(Records to use begins)

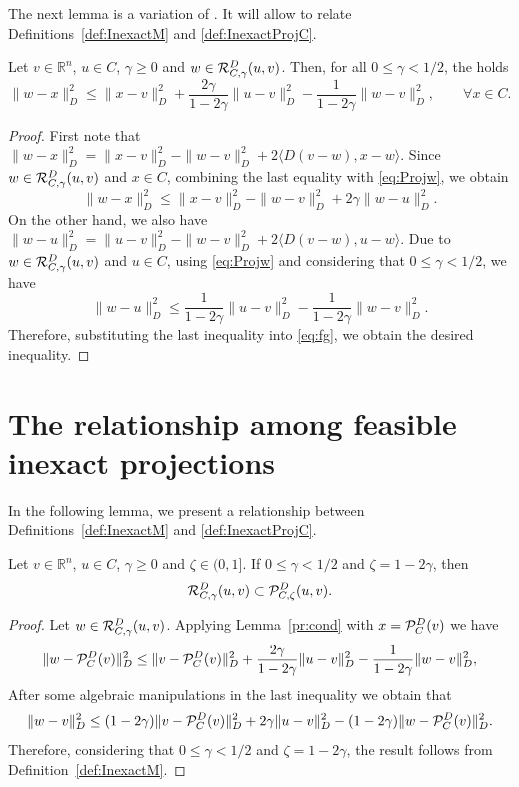 The  next lemma is a variation of \cite[Lemma 6]{Reiner_Orizon_Leandro2019}.  It will allow to relate Definitions~\ref{def:InexactM} and \ref{def:InexactProjC}.
\begin{lemma} \label{pr:cond}
	Let $v \in {\mathbb R}^n$, $u \in C$, $\gamma \geq 0$ and $w\in {\cal R}_{C,\gamma}^{D}(u, v)$. Then,  for all $0 \leq \gamma <1/2$, the holds
	$$
		\displaystyle \|w-x\|_{D}^2 \leq \|x-v\|_{D}^2 + \frac{2\gamma}{1-2\gamma}\|u-v\|_{D}^2- \frac{1}{1-2\gamma}\|w-v\|_{D}^2, \qquad \forall x \in C.
	$$
\end{lemma}
\begin{proof}
	First note that $\|w-x\|_{D}^2 = \|x-v\|_{D}^2 - \|w-v\|_{D}^2 + 2 \langle D(v-w), x-w \rangle$. Since $w \in {\cal R}_{C,\gamma}^{D}(u, v)$ and $x \in C$, combining the last equality with \eqref{eq:Projw}, we obtain
	\begin{equation} \label{eq:fg}
		\|w-x\|_{D}^2 \leq \|x-v\|_{D}^2 - \|w-v\|_{D}^2  + 2\gamma \|w-u\|_{D}^2.
	\end{equation}
	On the other hand, we also have $\|w-u\|_{D}^2=\|u-v\|_{D}^2 - \|w-v\|_{D}^2 +  2 \langle D(v-w), u-w \rangle$. Due to $w\in {\cal R}_{C,\gamma}^{D}(u, v)$ and $u \in C$, using \eqref{eq:Projw} and considering that  $0 \leq \gamma < 1/2$, we have
	$$
		\|w-u\|_{D}^2 \leq \frac{1}{1-2\gamma}\|u-v\|_{D}^2 - \frac{1}{1-2\gamma} \|w-v\|_{D}^2.
	$$
	Therefore, substituting the last inequality into   \eqref{eq:fg}, we obtain the  desired inequality.
\end{proof}

\section{The relationship among feasible inexact projections}

In the following  lemma, we present a  relationship between   Definitions~\ref{def:InexactM} and \ref{def:InexactProjC}.
\begin{lemma} \label{pr:condrip}
	Let $v \in {\mathbb R}^n$, $u \in C$, $\gamma \geq 0$  and $\zeta\in (0, 1]$.  If  $0 \leq \gamma <1/2$ and $\zeta=1-2\gamma$, then
	$$
		{\cal R}_{C,\gamma}^{D}(u, v) \subset {\cal P}_{C,\zeta}^{D}(u, v).
	$$
\end{lemma}
\begin{proof}
	Let $w\in {\cal R}_{C,\gamma}^{D}(u, v)$. Applying Lemma~\ref{pr:cond} with  $x={\cal P}_{C}^{D}(v)$ we have
	$$
		\|w-{\cal P}_{C}^{D}(v)\|_{D}^2 \leq \|v-{\cal P}_{C}^{D}(v)\|_{D}^2 + \frac{2\gamma}{1-2\gamma}\|u-v\|_{D}^2- \frac{1}{1-2\gamma}\|w-v\|_{D}^2,
	$$
	After some algebraic manipulations in the last inequality we obtain that
	$$
		\|w-v\|_{D}^2 \leq (1-2\gamma)\|v-{\cal P}_{C}^{D}(v)\|_{D}^2 + 2\gamma\|u-v\|_{D}^2- (1-2\gamma)\|w-{\cal P}_{C}^{D}(v)\|_{D}^2.
	$$
	Therefore, considering that  $0 \leq \gamma <1/2$ and $\zeta=1-2\gamma$, the result follows from Definition~\ref{def:InexactM}.
\end{proof}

(Records to use ends)

List each line in the listing that contains the string "zeta".

### Response to the exercise
	Let $v \in {\mathbb R}^n$, $u \in C$, $\gamma \geq 0$  and $\zeta\in (0, 1]$.  If  $0 \leq \gamma <1/2$ and $\zeta=1-2\gamma$, then
		{\cal R}_{C,\gamma}^{D}(u, v) \subset {\cal P}_{C,\zeta}^{D}(u, v).
	Therefore, considering that  $0 \leq \gamma <1/2$ and $\zeta=1-2\gamma$, the result follows from Definition~\ref{def:InexactM}.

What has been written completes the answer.